Saved data entries:
------------------------------
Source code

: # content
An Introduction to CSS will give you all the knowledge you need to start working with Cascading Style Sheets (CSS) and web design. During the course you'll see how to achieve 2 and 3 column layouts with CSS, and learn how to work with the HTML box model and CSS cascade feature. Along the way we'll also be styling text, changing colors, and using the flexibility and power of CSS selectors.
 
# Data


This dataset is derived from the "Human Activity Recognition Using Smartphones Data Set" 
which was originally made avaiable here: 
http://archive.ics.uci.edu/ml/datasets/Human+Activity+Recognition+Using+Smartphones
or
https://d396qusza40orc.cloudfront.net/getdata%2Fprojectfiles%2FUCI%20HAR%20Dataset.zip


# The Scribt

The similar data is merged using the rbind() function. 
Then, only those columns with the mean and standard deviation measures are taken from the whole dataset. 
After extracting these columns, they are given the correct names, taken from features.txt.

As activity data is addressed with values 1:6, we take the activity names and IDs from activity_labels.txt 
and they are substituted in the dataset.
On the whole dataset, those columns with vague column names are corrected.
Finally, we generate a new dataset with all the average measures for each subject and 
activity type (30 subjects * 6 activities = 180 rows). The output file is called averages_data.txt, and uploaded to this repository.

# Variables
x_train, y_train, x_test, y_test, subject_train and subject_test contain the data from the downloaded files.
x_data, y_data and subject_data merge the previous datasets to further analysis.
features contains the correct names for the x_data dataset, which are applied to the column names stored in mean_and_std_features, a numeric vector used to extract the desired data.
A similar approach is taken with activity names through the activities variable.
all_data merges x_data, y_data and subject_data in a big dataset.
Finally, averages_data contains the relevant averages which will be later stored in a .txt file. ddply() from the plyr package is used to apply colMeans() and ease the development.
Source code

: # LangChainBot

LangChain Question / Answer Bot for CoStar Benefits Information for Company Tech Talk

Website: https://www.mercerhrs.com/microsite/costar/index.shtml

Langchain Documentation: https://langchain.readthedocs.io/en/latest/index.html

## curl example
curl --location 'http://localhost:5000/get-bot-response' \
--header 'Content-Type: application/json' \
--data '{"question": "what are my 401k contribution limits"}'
------------------------------
How to complete this task:
Reply by returning the full set of records above exactly.

Exercise solution:
Source code

: # content
An Introduction to CSS will give you all the knowledge you need to start working with Cascading Style Sheets (CSS) and web design. During the course you'll see how to achieve 2 and 3 column layouts with CSS, and learn how to work with the HTML box model and CSS cascade feature. Along the way we'll also be styling text, changing colors, and using the flexibility and power of CSS selectors.
 
# Data


This dataset is derived from the "Human Activity Recognition Using Smartphones Data Set" 
which was originally made avaiable here: 
http://archive.ics.uci.edu/ml/datasets/Human+Activity+Recognition+Using+Smartphones
or
https://d396qusza40orc.cloudfront.net/getdata%2Fprojectfiles%2FUCI%20HAR%20Dataset.zip


# The Scribt

The similar data is merged using the rbind() function. 
Then, only those columns with the mean and standard deviation measures are taken from the whole dataset. 
After extracting these columns, they are given the correct names, taken from features.txt.

As activity data is addressed with values 1:6, we take the activity names and IDs from activity_labels.txt 
and they are substituted in the dataset.
On the whole dataset, those columns with vague column names are corrected.
Finally, we generate a new dataset with all the average measures for each subject and 
activity type (30 subjects * 6 activities = 180 rows). The output file is called averages_data.txt, and uploaded to this repository.

# Variables
x_train, y_train, x_test, y_test, subject_train and subject_test contain the data from the downloaded files.
x_data, y_data and subject_data merge the previous datasets to further analysis.
features contains the correct names for the x_data dataset, which are applied to the column names stored in mean_and_std_features, a numeric vector used to extract the desired data.
A similar approach is taken with activity names through the activities variable.
all_data merges x_data, y_data and subject_data in a big dataset.
Finally, averages_data contains the relevant averages which will be later stored in a .txt file. ddply() from the plyr package is used to apply colMeans() and ease the development.
Source code

: # LangChainBot

LangChain Question / Answer Bot for CoStar Benefits Information for Company Tech Talk

Website: https://www.mercerhrs.com/microsite/costar/index.shtml

Langchain Documentation: https://langchain.readthedocs.io/en/latest/index.html

## curl example
curl --location 'http://localhost:5000/get-bot-response' \
--header 'Content-Type: application/json' \
--data '{"question": "what are my 401k contribution limits"}'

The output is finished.